Largest machine

- Who
- Large Hadron Collider
- What
- 26.6 kilometre(s)
- Where
- Switzerland (Berne,,Located on the Franco-Swiss border near Geneva, Switzerland,)
- When
- 2008
The largest machine ever built is the Large Hadron Collider (LHC). The collider consists of a circular underground tunnel with a circumference of 26.6 km (16.5 miles) and was built by the European Organization for Nuclear Research (CERN) between 1998 and 2008 at an approximated cost of 4.6 billion Swiss francs (£2.9 billion; $4.4 billion).
The LHC contains 1232 large dipole magnets, each weighing 35 tons. These create a magnetic field 200,000 times stronger than Earth’s that deflects beams of ultra-fast protons along the curvature of the tunnel. If uncoiled, its superconducting wire could wrap around the earth over 6 times.
Since it switched on in 2008, the LHC has been accelerating and smashing together quadrillions of high energy protons. When these beams collide, their enormous energy is converted into many more particles, the decay traces of which can be picked up and studied at one of the collider’s seven detectors.
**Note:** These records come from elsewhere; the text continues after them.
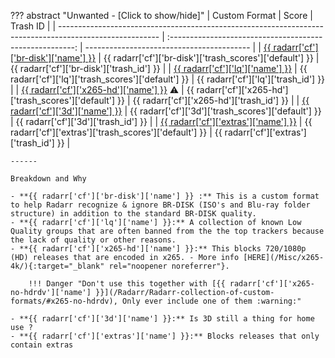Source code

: ??? abstract "Unwanted - [Click to show/hide]"
    | Custom Format                                                                                           |                          Score                           | Trash ID                                  |
    | ------------------------------------------------------------------------------------------------------- | :------------------------------------------------------: | ----------------------------------------- |
    | [{{ radarr['cf']['br-disk']['name'] }}](/Radarr/Radarr-collection-of-custom-formats/#br-disk)           | {{ radarr['cf']['br-disk']['trash_scores']['default'] }} | {{ radarr['cf']['br-disk']['trash_id'] }} |
    | [{{ radarr['cf']['lq']['name'] }}](/Radarr/Radarr-collection-of-custom-formats/#lq)                     |   {{ radarr['cf']['lq']['trash_scores']['default'] }}    | {{ radarr['cf']['lq']['trash_id'] }}      |
    | [{{ radarr['cf']['x265-hd']['name'] }}](/Radarr/Radarr-collection-of-custom-formats/#x265-hd) :warning: | {{ radarr['cf']['x265-hd']['trash_scores']['default'] }} | {{ radarr['cf']['x265-hd']['trash_id'] }} |
    | [{{ radarr['cf']['3d']['name'] }}](/Radarr/Radarr-collection-of-custom-formats/#3d)                     |   {{ radarr['cf']['3d']['trash_scores']['default'] }}    | {{ radarr['cf']['3d']['trash_id'] }}      |
    | [{{ radarr['cf']['extras']['name'] }}](/Radarr/Radarr-collection-of-custom-formats/#extras)             | {{ radarr['cf']['extras']['trash_scores']['default'] }}  | {{ radarr['cf']['extras']['trash_id'] }}  |

    ------

    Breakdown and Why

    - **{{ radarr['cf']['br-disk']['name'] }} :** This is a custom format to help Radarr recognize & ignore BR-DISK (ISO's and Blu-ray folder structure) in addition to the standard BR-DISK quality.
    - **{{ radarr['cf']['lq']['name'] }}:** A collection of known Low Quality groups that are often banned from the the top trackers because the lack of quality or other reasons.
    - **{{ radarr['cf']['x265-hd']['name'] }}:** This blocks 720/1080p (HD) releases that are encoded in x265. - More info [HERE](/Misc/x265-4k/){:target="_blank" rel="noopener noreferrer"}.

        !!! Danger "Don't use this together with [{{ radarr['cf']['x265-no-hdrdv']['name'] }}](/Radarr/Radarr-collection-of-custom-formats/#x265-no-hdrdv), Only ever include one of them :warning:"

    - **{{ radarr['cf']['3d']['name'] }}:** Is 3D still a thing for home use ?
    - **{{ radarr['cf']['extras']['name'] }}:** Blocks releases that only contain extras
The LHC made history in 2012 when its ATLAS detector measured traces of the final piece of the standard model, The Higg’s Boson, 44 years after it was initially predicted to exist. The standard model describes all known forces and particles in the universe, and the existence of the Higg’s Boson explains why some of these, such as electrons and quarks, have mass.
The detector is planned to stay in operation until 2030, continuing to search for answers to some of the biggest mysteries of our universe.